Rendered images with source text
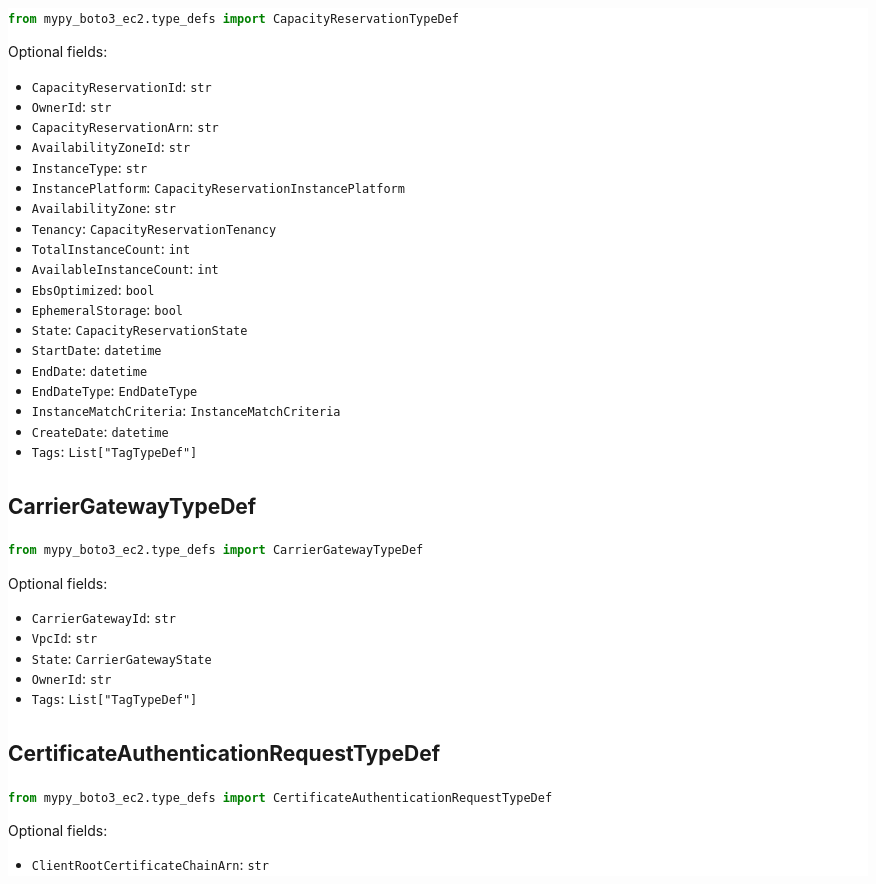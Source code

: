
 ```python
from mypy_boto3_ec2.type_defs import CapacityReservationTypeDef
```




Optional fields:
- `CapacityReservationId`: `str`
- `OwnerId`: `str`
- `CapacityReservationArn`: `str`
- `AvailabilityZoneId`: `str`
- `InstanceType`: `str`
- `InstancePlatform`: `CapacityReservationInstancePlatform`
- `AvailabilityZone`: `str`
- `Tenancy`: `CapacityReservationTenancy`
- `TotalInstanceCount`: `int`
- `AvailableInstanceCount`: `int`
- `EbsOptimized`: `bool`
- `EphemeralStorage`: `bool`
- `State`: `CapacityReservationState`
- `StartDate`: `datetime`
- `EndDate`: `datetime`
- `EndDateType`: `EndDateType`
- `InstanceMatchCriteria`: `InstanceMatchCriteria`
- `CreateDate`: `datetime`
- `Tags`: `List["TagTypeDef"]`


## CarrierGatewayTypeDef

```python
from mypy_boto3_ec2.type_defs import CarrierGatewayTypeDef
```




Optional fields:
- `CarrierGatewayId`: `str`
- `VpcId`: `str`
- `State`: `CarrierGatewayState`
- `OwnerId`: `str`
- `Tags`: `List["TagTypeDef"]`


## CertificateAuthenticationRequestTypeDef

```python
from mypy_boto3_ec2.type_defs import CertificateAuthenticationRequestTypeDef
```




Optional fields:
- `ClientRootCertificateChainArn`: `str`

## PROBLEM
Would you reproduce the lines above exactly, without carrying over the pictures?

## EXERCISE SOLUTION
Source code

:
 ```python
from mypy_boto3_ec2.type_defs import CapacityReservationTypeDef
```




Optional fields:
- `CapacityReservationId`: `str`
- `OwnerId`: `str`
- `CapacityReservationArn`: `str`
- `AvailabilityZoneId`: `str`
- `InstanceType`: `str`
- `InstancePlatform`: `CapacityReservationInstancePlatform`
- `AvailabilityZone`: `str`
- `Tenancy`: `CapacityReservationTenancy`
- `TotalInstanceCount`: `int`
- `AvailableInstanceCount`: `int`
- `EbsOptimized`: `bool`
- `EphemeralStorage`: `bool`
- `State`: `CapacityReservationState`
- `StartDate`: `datetime`
- `EndDate`: `datetime`
- `EndDateType`: `EndDateType`
- `InstanceMatchCriteria`: `InstanceMatchCriteria`
- `CreateDate`: `datetime`
- `Tags`: `List["TagTypeDef"]`


## CarrierGatewayTypeDef

```python
from mypy_boto3_ec2.type_defs import CarrierGatewayTypeDef
```




Optional fields:
- `CarrierGatewayId`: `str`
- `VpcId`: `str`
- `State`: `CarrierGatewayState`
- `OwnerId`: `str`
- `Tags`: `List["TagTypeDef"]`


## CertificateAuthenticationRequestTypeDef

```python
from mypy_boto3_ec2.type_defs import CertificateAuthenticationRequestTypeDef
```




Optional fields:
- `ClientRootCertificateChainArn`: `str`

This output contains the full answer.